Publié le 8 Jul 2017 - 00:27
AMBIANCE

Soweto en état de siège

 

Le déluge n’a pas eu lieu. Hier, tôt dans la matinée, les forces de défense et de sécurité ont assiégé les alentours de la Place Soweto au moment où les parlementaires procédaient à la modification de la loi électorale. L’atmosphère était par moments chaude. Mais les éléments d’Abdoulaye Daouda Diallo ont eu la situation sous contrôle. Du début jusqu’à la fin.

 

Le chemin qui mène au Paradis est parsemé d’embûches. Celui qui mène à l’Assemblée nationale était hier rempli d’obstacles. Soweto s’est revêtue d’atours inhabituels pour recevoir un invité pas comme les autres, le patron de la Police. 9 heures ; déjà, les forces de défense et de sécurité prennent d’assaut les lieux. Balisant le chemin à leur boss. Il faut montrer patte blanche pour déambuler dans les parages. Toutes les rues et ruelles qui mènent à l’Hémicycle sont barricadées.

Des éléments du Groupement mobile d’intervention sont positionnés partout. Assis sur un banc face à l’Assemblée nationale, juste à côté de l’immeuble abritant la Banque nationale de développement économique (Bnde), Moctar Ba est en train de déguster tranquillement sa tasse de café. Un des responsables de la sécurité s’approche et le prie de ‘’circuler’’. Il explique : ‘’Je suis juste en train de prendre un café. Je quitte dès que je termine.’’ ‘’Svp, il est interdit de s’asseoir ici. Il faut quitter les lieux’’, lui dit alors l’agent. Dégoûté, le bonhomme, la quarantaine, vêtu d’un beau boubou bleu,  prend la direction du ministère de la Justice.

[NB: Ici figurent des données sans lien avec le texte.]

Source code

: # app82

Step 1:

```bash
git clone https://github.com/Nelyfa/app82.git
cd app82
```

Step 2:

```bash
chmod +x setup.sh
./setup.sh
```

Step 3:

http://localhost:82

 Interpellé, il raconte son désarroi : ‘’Moi, j’étais juste venu accompagner mon fils qui doit se présenter au baccalauréat. En quittant, j’ai fait un crochet pour prendre une tasse de café et voir l’ambiance ici à l’Assemblée. Je pense quand même que nous avons le droit de circuler librement et de boire un café si nous le voulons. Que je sache, le Sénégal, jusque-là, est un pays démocratique et non une dictature’’. Pendant ce temps, les éléments du Gmi enjoignent au vendeur de café d’évacuer le site.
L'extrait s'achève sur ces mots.